§ ABOUT THIS TASK
Exactly as written, copy the lines that run from the start of the data below to the line containing "### Conversion of", both ends included.
Start of DATA RECORDS
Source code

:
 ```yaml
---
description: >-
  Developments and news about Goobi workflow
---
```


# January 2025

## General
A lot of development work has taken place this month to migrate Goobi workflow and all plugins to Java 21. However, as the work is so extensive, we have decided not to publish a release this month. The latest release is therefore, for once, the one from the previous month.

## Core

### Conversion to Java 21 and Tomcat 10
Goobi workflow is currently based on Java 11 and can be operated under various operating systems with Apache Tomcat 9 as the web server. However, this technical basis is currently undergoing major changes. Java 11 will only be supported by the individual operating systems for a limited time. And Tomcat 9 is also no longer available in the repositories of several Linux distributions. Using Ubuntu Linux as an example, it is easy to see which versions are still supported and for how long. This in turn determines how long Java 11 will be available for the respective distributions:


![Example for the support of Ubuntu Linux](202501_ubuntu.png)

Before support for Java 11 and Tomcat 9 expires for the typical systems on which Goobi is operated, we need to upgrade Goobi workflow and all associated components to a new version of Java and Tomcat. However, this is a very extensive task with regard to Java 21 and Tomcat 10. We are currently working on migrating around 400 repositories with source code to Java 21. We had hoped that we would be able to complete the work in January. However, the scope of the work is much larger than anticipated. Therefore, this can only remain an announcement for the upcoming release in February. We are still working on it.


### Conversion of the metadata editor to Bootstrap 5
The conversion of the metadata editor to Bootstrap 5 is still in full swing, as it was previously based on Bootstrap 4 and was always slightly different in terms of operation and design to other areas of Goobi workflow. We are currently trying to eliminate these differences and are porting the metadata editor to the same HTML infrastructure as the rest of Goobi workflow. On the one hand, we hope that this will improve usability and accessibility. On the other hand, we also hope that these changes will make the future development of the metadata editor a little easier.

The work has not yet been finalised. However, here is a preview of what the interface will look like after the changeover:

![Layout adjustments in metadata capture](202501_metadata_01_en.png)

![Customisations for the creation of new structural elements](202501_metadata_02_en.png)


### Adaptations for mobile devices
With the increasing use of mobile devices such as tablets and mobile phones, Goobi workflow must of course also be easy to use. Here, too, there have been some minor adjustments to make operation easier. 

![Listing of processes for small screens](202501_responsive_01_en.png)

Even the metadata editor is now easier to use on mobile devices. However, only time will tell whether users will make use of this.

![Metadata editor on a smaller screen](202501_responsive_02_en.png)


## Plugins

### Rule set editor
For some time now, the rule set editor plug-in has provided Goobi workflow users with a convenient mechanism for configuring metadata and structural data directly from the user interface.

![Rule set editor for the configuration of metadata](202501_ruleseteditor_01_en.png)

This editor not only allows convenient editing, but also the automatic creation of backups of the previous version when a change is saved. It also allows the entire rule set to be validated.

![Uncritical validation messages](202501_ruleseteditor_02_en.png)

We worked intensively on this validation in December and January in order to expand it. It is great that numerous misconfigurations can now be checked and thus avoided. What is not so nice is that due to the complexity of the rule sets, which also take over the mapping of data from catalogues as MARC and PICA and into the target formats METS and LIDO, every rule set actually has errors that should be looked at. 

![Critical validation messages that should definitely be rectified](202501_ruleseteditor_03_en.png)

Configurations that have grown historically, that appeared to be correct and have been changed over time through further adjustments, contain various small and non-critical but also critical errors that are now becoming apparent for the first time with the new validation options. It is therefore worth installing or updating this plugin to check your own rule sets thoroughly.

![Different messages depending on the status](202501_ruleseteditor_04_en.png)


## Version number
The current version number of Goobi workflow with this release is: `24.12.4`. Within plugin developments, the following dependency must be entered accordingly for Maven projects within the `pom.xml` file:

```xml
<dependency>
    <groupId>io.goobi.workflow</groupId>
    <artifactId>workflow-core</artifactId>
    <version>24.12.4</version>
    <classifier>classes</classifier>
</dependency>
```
End of DATA RECORDS
§ SOLUTION TO THIS PROBLEM
Source code

:
 ```yaml
---
description: >-
  Developments and news about Goobi workflow
---
```


# January 2025

## General
A lot of development work has taken place this month to migrate Goobi workflow and all plugins to Java 21. However, as the work is so extensive, we have decided not to publish a release this month. The latest release is therefore, for once, the one from the previous month.

## Core

### Conversion to Java 21 and Tomcat 10
Goobi workflow is currently based on Java 11 and can be operated under various operating systems with Apache Tomcat 9 as the web server. However, this technical basis is currently undergoing major changes. Java 11 will only be supported by the individual operating systems for a limited time. And Tomcat 9 is also no longer available in the repositories of several Linux distributions. Using Ubuntu Linux as an example, it is easy to see which versions are still supported and for how long. This in turn determines how long Java 11 will be available for the respective distributions:


![Example for the support of Ubuntu Linux](202501_ubuntu.png)

Before support for Java 11 and Tomcat 9 expires for the typical systems on which Goobi is operated, we need to upgrade Goobi workflow and all associated components to a new version of Java and Tomcat. However, this is a very extensive task with regard to Java 21 and Tomcat 10. We are currently working on migrating around 400 repositories with source code to Java 21. We had hoped that we would be able to complete the work in January. However, the scope of the work is much larger than anticipated. Therefore, this can only remain an announcement for the upcoming release in February. We are still working on it.


### Conversion of the metadata editor to Bootstrap 5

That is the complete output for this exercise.